Stored data entries:
*****

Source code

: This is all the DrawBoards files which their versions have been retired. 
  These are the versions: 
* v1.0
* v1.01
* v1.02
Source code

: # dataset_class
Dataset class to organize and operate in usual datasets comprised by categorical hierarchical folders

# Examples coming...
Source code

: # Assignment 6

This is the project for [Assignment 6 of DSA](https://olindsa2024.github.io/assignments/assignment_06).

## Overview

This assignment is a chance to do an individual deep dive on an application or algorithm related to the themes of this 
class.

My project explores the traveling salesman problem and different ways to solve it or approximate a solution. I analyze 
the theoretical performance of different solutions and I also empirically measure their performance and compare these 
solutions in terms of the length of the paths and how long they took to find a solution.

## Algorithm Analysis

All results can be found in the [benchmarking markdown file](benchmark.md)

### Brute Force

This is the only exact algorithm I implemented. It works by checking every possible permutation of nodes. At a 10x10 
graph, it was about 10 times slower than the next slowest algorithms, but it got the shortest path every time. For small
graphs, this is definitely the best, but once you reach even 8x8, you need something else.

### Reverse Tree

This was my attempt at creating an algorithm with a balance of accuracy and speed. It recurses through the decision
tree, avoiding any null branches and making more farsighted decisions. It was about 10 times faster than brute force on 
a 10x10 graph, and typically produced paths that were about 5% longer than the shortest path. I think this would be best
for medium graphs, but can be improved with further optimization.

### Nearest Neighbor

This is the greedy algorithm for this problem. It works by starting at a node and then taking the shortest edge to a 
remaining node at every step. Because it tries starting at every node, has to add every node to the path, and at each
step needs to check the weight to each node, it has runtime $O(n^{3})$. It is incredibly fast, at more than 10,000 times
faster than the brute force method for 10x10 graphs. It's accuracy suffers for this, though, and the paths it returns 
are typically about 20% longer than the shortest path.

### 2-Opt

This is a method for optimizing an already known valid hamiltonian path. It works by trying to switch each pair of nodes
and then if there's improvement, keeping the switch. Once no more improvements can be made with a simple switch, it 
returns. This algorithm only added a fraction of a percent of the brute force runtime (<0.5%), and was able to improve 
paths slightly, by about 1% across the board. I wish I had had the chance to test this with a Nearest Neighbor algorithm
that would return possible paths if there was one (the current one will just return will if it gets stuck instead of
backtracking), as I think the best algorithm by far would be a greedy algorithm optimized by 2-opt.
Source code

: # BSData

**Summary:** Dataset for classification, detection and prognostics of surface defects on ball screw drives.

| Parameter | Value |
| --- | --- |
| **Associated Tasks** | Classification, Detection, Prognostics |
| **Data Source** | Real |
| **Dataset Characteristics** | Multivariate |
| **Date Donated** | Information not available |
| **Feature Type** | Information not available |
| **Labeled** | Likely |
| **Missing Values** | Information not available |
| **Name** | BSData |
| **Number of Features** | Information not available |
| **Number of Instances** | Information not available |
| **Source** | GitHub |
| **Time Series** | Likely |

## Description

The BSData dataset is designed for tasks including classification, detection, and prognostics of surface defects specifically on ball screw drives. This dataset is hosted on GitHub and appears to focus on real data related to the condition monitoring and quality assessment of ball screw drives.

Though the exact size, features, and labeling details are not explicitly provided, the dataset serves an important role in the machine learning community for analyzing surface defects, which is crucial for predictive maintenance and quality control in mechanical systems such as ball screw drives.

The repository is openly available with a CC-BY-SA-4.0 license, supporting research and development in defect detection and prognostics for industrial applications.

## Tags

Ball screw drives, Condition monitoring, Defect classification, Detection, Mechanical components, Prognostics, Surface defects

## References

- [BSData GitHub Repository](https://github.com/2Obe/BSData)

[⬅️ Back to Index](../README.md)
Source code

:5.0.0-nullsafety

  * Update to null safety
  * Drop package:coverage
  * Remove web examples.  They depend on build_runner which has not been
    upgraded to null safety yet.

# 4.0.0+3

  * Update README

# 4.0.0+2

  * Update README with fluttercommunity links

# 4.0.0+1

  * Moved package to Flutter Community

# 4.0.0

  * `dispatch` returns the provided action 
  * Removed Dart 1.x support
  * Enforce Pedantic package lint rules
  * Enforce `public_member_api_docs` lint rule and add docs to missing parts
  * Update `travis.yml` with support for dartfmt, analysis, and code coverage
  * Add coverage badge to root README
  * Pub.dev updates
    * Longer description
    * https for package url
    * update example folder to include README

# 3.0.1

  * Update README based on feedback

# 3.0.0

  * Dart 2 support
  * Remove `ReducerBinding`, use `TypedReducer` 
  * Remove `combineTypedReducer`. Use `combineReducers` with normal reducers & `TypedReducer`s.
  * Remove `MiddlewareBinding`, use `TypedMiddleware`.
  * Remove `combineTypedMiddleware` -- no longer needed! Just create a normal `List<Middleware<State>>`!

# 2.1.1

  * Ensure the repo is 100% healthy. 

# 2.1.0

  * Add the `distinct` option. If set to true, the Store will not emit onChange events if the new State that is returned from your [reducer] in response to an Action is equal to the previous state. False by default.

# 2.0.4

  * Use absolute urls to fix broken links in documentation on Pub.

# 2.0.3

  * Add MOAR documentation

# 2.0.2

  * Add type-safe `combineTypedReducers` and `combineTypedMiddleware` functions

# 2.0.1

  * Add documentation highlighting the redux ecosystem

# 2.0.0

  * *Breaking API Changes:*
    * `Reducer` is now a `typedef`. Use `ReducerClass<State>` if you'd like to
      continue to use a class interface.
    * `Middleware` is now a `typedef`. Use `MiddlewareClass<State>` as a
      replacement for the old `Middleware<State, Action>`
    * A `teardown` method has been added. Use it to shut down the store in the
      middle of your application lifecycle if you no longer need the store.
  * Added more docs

*****

Extract all of the data above and output it character for character.

Source code

: This is all the DrawBoards files which their versions have been retired. 
  These are the versions: 
* v1.0
* v1.01
* v1.02
Source code

: # dataset_class
Dataset class to organize and operate in usual datasets comprised by categorical hierarchical folders

# Examples coming...
Source code

: # Assignment 6

This is the project for [Assignment 6 of DSA](https://olindsa2024.github.io/assignments/assignment_06).

## Overview

This assignment is a chance to do an individual deep dive on an application or algorithm related to the themes of this 
class.

My project explores the traveling salesman problem and different ways to solve it or approximate a solution. I analyze 
the theoretical performance of different solutions and I also empirically measure their performance and compare these 
solutions in terms of the length of the paths and how long they took to find a solution.

## Algorithm Analysis

All results can be found in the [benchmarking markdown file](benchmark.md)

### Brute Force

This is the only exact algorithm I implemented. It works by checking every possible permutation of nodes. At a 10x10 
graph, it was about 10 times slower than the next slowest algorithms, but it got the shortest path every time. For small
graphs, this is definitely the best, but once you reach even 8x8, you need something else.

### Reverse Tree

This was my attempt at creating an algorithm with a balance of accuracy and speed. It recurses through the decision
tree, avoiding any null branches and making more farsighted decisions. It was about 10 times faster than brute force on 
a 10x10 graph, and typically produced paths that were about 5% longer than the shortest path. I think this would be best
for medium graphs, but can be improved with further optimization.

### Nearest Neighbor

This is the greedy algorithm for this problem. It works by starting at a node and then taking the shortest edge to a 
remaining node at every step. Because it tries starting at every node, has to add every node to the path, and at each
step needs to check the weight to each node, it has runtime $O(n^{3})$. It is incredibly fast, at more than 10,000 times
faster than the brute force method for 10x10 graphs. It's accuracy suffers for this, though, and the paths it returns 
are typically about 20% longer than the shortest path.

### 2-Opt

This is a method for optimizing an already known valid hamiltonian path. It works by trying to switch each pair of nodes
and then if there's improvement, keeping the switch. Once no more improvements can be made with a simple switch, it 
returns. This algorithm only added a fraction of a percent of the brute force runtime (<0.5%), and was able to improve 
paths slightly, by about 1% across the board. I wish I had had the chance to test this with a Nearest Neighbor algorithm
that would return possible paths if there was one (the current one will just return will if it gets stuck instead of
backtracking), as I think the best algorithm by far would be a greedy algorithm optimized by 2-opt.
Source code

: # BSData

**Summary:** Dataset for classification, detection and prognostics of surface defects on ball screw drives.

| Parameter | Value |
| --- | --- |
| **Associated Tasks** | Classification, Detection, Prognostics |
| **Data Source** | Real |
| **Dataset Characteristics** | Multivariate |
| **Date Donated** | Information not available |
| **Feature Type** | Information not available |
| **Labeled** | Likely |
| **Missing Values** | Information not available |
| **Name** | BSData |
| **Number of Features** | Information not available |
| **Number of Instances** | Information not available |
| **Source** | GitHub |
| **Time Series** | Likely |

## Description

The BSData dataset is designed for tasks including classification, detection, and prognostics of surface defects specifically on ball screw drives. This dataset is hosted on GitHub and appears to focus on real data related to the condition monitoring and quality assessment of ball screw drives.

Though the exact size, features, and labeling details are not explicitly provided, the dataset serves an important role in the machine learning community for analyzing surface defects, which is crucial for predictive maintenance and quality control in mechanical systems such as ball screw drives.

The repository is openly available with a CC-BY-SA-4.0 license, supporting research and development in defect detection and prognostics for industrial applications.

## Tags

Ball screw drives, Condition monitoring, Defect classification, Detection, Mechanical components, Prognostics, Surface defects

## References

- [BSData GitHub Repository](https://github.com/2Obe/BSData)

[⬅️ Back to Index](../README.md)
Source code

:5.0.0-nullsafety

  * Update to null safety
  * Drop package:coverage
  * Remove web examples.  They depend on build_runner which has not been
    upgraded to null safety yet.

# 4.0.0+3

  * Update README

# 4.0.0+2

  * Update README with fluttercommunity links

# 4.0.0+1

  * Moved package to Flutter Community

# 4.0.0

  * `dispatch` returns the provided action 
  * Removed Dart 1.x support
  * Enforce Pedantic package lint rules
  * Enforce `public_member_api_docs` lint rule and add docs to missing parts
  * Update `travis.yml` with support for dartfmt, analysis, and code coverage
  * Add coverage badge to root README
  * Pub.dev updates
    * Longer description
    * https for package url
    * update example folder to include README

# 3.0.1

  * Update README based on feedback

# 3.0.0

  * Dart 2 support
  * Remove `ReducerBinding`, use `TypedReducer` 
  * Remove `combineTypedReducer`. Use `combineReducers` with normal reducers & `TypedReducer`s.
  * Remove `MiddlewareBinding`, use `TypedMiddleware`.
  * Remove `combineTypedMiddleware` -- no longer needed! Just create a normal `List<Middleware<State>>`!

# 2.1.1

  * Ensure the repo is 100% healthy. 

# 2.1.0

  * Add the `distinct` option. If set to true, the Store will not emit onChange events if the new State that is returned from your [reducer] in response to an Action is equal to the previous state. False by default.

# 2.0.4

  * Use absolute urls to fix broken links in documentation on Pub.

# 2.0.3

  * Add MOAR documentation

# 2.0.2

  * Add type-safe `combineTypedReducers` and `combineTypedMiddleware` functions

# 2.0.1

  * Add documentation highlighting the redux ecosystem

# 2.0.0

  * *Breaking API Changes:*
    * `Reducer` is now a `typedef`. Use `ReducerClass<State>` if you'd like to
      continue to use a class interface.
    * `Middleware` is now a `typedef`. Use `MiddlewareClass<State>` as a
      replacement for the old `Middleware<State, Action>`
    * A `teardown` method has been added. Use it to shut down the store in the
      middle of your application lifecycle if you no longer need the store.
  * Added more docs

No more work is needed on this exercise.